▶ _Problem details_: Every line with the string "input" should be copied from the data.

[Plain-text document sources]
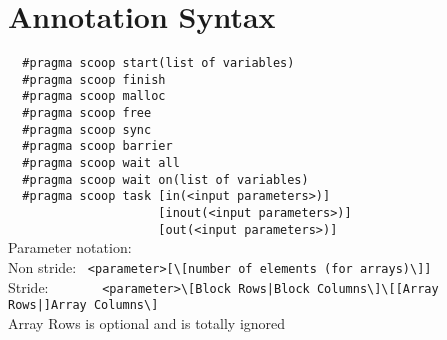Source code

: \documentclass[
a4paper,
12pt,
]{article}
\begin{document}
\newpage
\tableofcontents{}
\newpage
{}
\pagestyle{headings}

\section{Annotation Syntax}

    \verb!  #pragma scoop start(list of variables)!\\
    \verb!  #pragma scoop finish!\\
    \verb!  #pragma scoop malloc!\\
    \verb!  #pragma scoop free!\\
    \verb!  #pragma scoop sync!\\
    \verb!  #pragma scoop barrier!\\
    \verb!  #pragma scoop wait all!\\
    \verb!  #pragma scoop wait on(list of variables)!\\
    \verb!  #pragma scoop task [in(<input parameters>)]!\\
    \verb!                     [inout(<input parameters>)]!\\
    \verb!                     [out(<input parameters>)]!\\[1em]

    Parameter notation:\\

      Non stride: \ \verb!<parameter>[\[number of elements (for arrays)\]]!
      \\

      Stride: \ \ \ \ \ \ \ \verb!<parameter>\[Block Rows|Block Columns\]\[[Array Rows|]Array Columns\]!\\
        \hspace{2cm}Array Rows is optional and is totally ignored\\

\end{document}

▶ _Your response_:
    \verb!  #pragma scoop task [in(<input parameters>)]!\\
    \verb!                     [inout(<input parameters>)]!\\
    \verb!                     [out(<input parameters>)]!\\[1em]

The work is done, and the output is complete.